- Kianjavato Location in Madagascar
- Coordinates: 21°22′S 47°52′E﻿ / ﻿21.367°S 47.867°E
- Country: Madagascar
- Region: Vatovavy
- District: Mananjary
- Elevation: 193 m (633 ft)

Population (2001)
- • Total: 5,000
- Time zone: UTC3 (EAT)
- Postal code: 317

= Kianjavato =

Kianjavato is a rural municipality in Madagascar. It belongs to the district of Mananjary, which is a part of Vatovavy. The population of the commune was estimated to be approximately 5,000 in 2001 commune census.

Primary and junior level secondary education are available in town. The majority 99.5% of the population of the commune are farmers. The most important crops are bananas and rice; also coffee is an important agricultural product. Services provide employment for 0.5% of the population.

Kianjavato is situated alongside the National Road 25 that leads from Fianarantsoa to Mananjary.

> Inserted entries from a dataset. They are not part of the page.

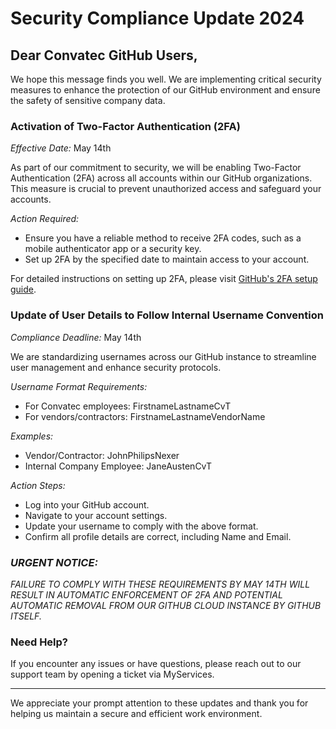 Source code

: # Security Compliance Update 2024

## Dear Convatec GitHub Users,

We hope this message finds you well. We are implementing critical security measures to enhance the protection of our GitHub environment and ensure the safety of sensitive company data.

### Activation of Two-Factor Authentication (2FA)

*Effective Date:* May 14th

As part of our commitment to security, we will be enabling Two-Factor Authentication (2FA) across all accounts within our GitHub organizations. This measure is crucial to prevent unauthorized access and safeguard your accounts.

*Action Required:*
- Ensure you have a reliable method to receive 2FA codes, such as a mobile authenticator app or a security key.
- Set up 2FA by the specified date to maintain access to your account.

For detailed instructions on setting up 2FA, please visit [GitHub's 2FA setup guide](https://docs.github.com/en/authentication/securing-your-account-with-two-factor-authentication-2fa/configuring-two-factor-authentication).

### Update of User Details to Follow Internal Username Convention

*Compliance Deadline:* May 14th

We are standardizing usernames across our GitHub instance to streamline user management and enhance security protocols.

*Username Format Requirements:*
- For Convatec employees: FirstnameLastnameCvT
- For vendors/contractors: FirstnameLastnameVendorName

*Examples:*
- Vendor/Contractor: JohnPhilipsNexer
- Internal Company Employee: JaneAustenCvT

*Action Steps:*
- Log into your GitHub account.
- Navigate to your account settings.
- Update your username to comply with the above format.
- Confirm all profile details are correct, including Name and Email.

### *URGENT NOTICE:*

*FAILURE TO COMPLY WITH THESE REQUIREMENTS BY MAY 14TH WILL RESULT IN AUTOMATIC ENFORCEMENT OF 2FA AND POTENTIAL AUTOMATIC REMOVAL FROM OUR GITHUB CLOUD INSTANCE BY GITHUB ITSELF.*

### Need Help?

If you encounter any issues or have questions, please reach out to our support team by opening a ticket via MyServices.

---

We appreciate your prompt attention to these updates and thank you for helping us maintain a secure and efficient work environment.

Kianjavato has multiple forest fragments that support nine lemur species, including the endangered Aye-Aye and critically endangered Greater Bamboo Lemur. Since 2008 the Madagascar Biodiversity Project has planted nearly 4 million trees to reconnect forest fragments. The group operates the Kianjavato Ahmanson Field Station, where it conducts research and local outreach.